The bridled leatherjacket is one of the smallest Australian leatherjackets, growing to a maximum length of only 14 centimetres. Males and females differ quite dramatically in their colouration, with the males having a distinct curved black line running from the chin down the side of the body and many blue spots on the side of the body. Females and juveniles are easily confused with the toothbrush leatherjacket, particularly as the reside in the same seagrass habitat, they have a mottled brown to green appearance. Bridled leatherjacktes can be distinguished by the presence of numerous black spots on the sides of the body.

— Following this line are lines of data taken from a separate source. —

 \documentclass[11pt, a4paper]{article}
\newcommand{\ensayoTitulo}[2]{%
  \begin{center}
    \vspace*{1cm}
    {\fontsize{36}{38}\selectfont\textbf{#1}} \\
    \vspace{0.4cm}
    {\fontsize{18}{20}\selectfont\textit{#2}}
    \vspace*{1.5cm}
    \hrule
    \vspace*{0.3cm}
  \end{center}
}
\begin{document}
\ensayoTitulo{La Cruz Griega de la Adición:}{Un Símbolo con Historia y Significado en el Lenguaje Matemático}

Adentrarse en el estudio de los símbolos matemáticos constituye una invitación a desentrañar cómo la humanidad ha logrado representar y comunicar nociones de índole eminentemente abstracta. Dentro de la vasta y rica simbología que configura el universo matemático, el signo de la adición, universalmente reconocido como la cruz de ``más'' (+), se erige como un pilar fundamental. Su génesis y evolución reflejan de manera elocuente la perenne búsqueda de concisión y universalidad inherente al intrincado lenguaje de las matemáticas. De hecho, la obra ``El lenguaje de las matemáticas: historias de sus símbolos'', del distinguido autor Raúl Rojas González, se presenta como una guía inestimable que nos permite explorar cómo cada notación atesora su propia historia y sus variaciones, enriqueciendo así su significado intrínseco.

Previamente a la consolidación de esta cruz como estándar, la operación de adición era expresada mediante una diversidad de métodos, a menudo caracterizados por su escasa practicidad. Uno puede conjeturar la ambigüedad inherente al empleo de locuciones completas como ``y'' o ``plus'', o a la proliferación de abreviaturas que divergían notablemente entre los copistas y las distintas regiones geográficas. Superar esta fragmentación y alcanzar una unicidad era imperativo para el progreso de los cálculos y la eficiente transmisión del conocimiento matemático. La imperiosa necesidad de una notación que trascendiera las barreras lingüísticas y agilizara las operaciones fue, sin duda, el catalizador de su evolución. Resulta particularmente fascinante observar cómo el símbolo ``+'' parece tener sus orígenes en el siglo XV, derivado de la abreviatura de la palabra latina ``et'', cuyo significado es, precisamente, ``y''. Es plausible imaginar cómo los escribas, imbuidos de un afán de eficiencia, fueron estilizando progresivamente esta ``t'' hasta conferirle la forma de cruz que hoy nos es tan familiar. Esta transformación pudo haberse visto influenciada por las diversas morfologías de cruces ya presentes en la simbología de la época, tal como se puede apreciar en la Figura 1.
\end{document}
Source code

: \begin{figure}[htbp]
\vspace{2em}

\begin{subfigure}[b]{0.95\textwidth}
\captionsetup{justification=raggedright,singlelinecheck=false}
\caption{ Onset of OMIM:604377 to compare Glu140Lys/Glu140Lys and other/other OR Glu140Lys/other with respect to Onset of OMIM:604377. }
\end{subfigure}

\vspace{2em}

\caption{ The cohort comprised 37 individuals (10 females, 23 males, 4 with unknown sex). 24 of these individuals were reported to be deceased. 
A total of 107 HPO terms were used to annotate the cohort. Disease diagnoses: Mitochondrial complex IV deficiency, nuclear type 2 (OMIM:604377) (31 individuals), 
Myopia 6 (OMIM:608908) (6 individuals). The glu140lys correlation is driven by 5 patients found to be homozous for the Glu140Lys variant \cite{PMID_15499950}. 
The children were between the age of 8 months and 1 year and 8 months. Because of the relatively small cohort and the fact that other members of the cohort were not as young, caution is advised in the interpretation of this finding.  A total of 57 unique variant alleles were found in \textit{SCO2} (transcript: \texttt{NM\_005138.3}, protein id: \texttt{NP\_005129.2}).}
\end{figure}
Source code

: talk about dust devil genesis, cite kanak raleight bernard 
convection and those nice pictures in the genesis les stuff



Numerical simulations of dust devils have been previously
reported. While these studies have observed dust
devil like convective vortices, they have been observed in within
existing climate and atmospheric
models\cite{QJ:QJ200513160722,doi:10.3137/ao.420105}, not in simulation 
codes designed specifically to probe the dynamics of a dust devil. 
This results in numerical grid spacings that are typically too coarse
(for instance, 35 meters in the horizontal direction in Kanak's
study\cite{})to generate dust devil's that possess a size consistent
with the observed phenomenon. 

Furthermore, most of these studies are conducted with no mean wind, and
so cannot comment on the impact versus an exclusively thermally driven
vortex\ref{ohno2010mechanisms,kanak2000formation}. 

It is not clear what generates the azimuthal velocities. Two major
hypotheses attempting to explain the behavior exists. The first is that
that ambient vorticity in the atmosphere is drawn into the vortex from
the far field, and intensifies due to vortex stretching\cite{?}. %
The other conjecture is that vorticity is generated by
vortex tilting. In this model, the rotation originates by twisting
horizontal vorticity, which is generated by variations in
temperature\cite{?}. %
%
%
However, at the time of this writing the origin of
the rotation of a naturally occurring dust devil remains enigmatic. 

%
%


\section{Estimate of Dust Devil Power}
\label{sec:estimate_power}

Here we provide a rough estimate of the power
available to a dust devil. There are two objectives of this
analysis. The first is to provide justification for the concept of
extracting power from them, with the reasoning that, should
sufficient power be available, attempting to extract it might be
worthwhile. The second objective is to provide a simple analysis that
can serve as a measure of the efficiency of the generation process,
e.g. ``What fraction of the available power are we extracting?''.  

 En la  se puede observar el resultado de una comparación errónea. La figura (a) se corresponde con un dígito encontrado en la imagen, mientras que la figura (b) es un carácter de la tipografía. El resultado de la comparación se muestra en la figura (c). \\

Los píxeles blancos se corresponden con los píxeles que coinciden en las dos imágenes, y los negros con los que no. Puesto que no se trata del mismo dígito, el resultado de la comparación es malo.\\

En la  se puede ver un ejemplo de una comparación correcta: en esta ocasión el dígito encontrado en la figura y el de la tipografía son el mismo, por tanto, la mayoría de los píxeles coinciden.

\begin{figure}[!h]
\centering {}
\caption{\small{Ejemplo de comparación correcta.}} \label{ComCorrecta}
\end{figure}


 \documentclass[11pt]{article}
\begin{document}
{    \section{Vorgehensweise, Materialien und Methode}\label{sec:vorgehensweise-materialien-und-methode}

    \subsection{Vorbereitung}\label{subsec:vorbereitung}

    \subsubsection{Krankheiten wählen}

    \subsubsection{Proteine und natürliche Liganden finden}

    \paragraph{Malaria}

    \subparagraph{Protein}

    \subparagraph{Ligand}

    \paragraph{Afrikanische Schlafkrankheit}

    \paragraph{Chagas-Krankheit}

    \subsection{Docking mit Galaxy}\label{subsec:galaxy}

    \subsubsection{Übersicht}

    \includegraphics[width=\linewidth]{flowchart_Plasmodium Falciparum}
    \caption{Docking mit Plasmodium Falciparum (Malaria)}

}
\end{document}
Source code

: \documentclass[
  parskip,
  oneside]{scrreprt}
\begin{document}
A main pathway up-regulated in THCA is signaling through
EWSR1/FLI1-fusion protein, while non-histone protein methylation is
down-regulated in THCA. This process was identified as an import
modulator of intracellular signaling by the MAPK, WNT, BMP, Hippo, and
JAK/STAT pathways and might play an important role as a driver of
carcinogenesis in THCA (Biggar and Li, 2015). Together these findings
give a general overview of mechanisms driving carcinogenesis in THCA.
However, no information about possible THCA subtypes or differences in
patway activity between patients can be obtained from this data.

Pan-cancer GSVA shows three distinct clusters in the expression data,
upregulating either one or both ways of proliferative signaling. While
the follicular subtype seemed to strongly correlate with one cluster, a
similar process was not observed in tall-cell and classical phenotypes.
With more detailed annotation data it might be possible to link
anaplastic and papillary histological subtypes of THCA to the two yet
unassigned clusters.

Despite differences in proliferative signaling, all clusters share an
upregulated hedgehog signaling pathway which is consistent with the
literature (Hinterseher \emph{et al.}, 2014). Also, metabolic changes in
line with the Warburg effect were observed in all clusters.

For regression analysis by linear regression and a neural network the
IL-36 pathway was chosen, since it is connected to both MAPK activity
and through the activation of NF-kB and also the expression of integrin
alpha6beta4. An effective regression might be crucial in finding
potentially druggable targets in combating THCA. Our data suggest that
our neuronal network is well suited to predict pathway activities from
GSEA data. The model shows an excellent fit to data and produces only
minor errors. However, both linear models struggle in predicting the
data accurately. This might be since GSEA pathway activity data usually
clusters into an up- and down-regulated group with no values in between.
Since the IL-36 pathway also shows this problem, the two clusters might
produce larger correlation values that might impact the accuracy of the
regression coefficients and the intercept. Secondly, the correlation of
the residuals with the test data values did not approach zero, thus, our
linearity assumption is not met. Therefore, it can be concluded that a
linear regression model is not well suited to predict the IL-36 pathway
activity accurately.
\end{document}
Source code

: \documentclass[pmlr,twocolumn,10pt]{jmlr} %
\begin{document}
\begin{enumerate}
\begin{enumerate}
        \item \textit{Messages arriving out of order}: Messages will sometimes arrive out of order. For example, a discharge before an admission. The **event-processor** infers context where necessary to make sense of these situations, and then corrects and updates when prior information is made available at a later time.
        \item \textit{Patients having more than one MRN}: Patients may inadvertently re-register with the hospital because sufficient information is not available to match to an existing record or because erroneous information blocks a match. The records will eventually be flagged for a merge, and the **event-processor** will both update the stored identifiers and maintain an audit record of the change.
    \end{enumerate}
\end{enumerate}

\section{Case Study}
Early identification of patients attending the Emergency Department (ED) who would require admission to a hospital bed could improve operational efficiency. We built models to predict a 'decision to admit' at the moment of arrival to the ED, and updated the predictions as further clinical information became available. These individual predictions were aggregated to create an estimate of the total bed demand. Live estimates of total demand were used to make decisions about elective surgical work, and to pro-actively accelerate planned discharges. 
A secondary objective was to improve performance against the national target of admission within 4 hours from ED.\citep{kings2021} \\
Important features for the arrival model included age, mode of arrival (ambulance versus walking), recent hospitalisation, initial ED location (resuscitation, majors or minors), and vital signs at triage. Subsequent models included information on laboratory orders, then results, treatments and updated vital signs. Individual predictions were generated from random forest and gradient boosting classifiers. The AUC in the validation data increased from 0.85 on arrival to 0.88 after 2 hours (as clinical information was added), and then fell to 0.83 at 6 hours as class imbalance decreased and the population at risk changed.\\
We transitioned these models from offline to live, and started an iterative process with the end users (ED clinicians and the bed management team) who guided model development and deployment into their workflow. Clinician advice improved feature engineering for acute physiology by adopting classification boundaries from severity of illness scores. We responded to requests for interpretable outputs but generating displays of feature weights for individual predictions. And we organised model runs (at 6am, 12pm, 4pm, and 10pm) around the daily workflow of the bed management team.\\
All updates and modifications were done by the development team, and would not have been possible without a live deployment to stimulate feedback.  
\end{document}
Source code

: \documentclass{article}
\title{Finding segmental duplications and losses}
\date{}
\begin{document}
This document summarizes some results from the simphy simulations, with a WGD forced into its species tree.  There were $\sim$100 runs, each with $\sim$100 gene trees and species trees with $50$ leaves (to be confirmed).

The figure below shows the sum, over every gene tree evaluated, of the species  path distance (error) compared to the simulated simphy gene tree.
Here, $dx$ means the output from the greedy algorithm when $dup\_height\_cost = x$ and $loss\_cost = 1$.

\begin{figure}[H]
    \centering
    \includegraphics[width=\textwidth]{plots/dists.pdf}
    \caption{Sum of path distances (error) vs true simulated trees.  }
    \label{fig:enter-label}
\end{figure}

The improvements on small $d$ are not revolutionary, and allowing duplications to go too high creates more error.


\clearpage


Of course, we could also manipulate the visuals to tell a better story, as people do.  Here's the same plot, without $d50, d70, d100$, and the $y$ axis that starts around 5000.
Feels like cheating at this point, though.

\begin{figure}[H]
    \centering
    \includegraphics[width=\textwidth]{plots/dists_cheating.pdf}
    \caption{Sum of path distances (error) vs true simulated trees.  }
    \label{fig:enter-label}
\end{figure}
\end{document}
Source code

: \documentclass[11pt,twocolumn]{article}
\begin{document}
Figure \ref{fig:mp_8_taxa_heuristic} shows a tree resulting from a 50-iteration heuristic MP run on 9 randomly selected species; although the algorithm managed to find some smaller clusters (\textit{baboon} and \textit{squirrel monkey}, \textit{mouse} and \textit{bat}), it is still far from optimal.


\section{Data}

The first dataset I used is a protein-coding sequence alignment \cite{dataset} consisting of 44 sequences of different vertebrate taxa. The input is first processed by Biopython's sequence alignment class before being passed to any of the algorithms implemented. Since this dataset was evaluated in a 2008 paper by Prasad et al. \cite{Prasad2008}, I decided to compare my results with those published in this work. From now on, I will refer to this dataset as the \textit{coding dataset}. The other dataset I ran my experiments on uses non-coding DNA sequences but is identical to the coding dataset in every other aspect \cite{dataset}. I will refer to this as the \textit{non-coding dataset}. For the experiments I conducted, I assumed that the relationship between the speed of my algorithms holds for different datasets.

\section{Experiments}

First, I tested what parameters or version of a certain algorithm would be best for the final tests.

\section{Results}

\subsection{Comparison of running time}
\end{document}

The bridled leatherjacket is endemic to Australia, their range occurring from Fremantle, WA to Sydney, NSW. They are abundant in shallow coastal bays, in large open estuaries and among Sargassum and Cystophora plants on sheltered reefs. They are usually found in schools of mixed sexes or as a male and female pair. The bridled leatherjacket spends their first weeks of life floating in the open ocean as a larvae in the plankton before finding a suitable seagrass bed where they remain for life. They are herbivorous fish with truncated teeth which have been worn down and rounded from feeding on a variety of algae.
Other common names include Golden-eyed Leatherjacket and Small Brown Leatherjacket.
Occurrence at the Busselton Jetty
The bridled leatherjacket is a rare visitor to the underwater observatory.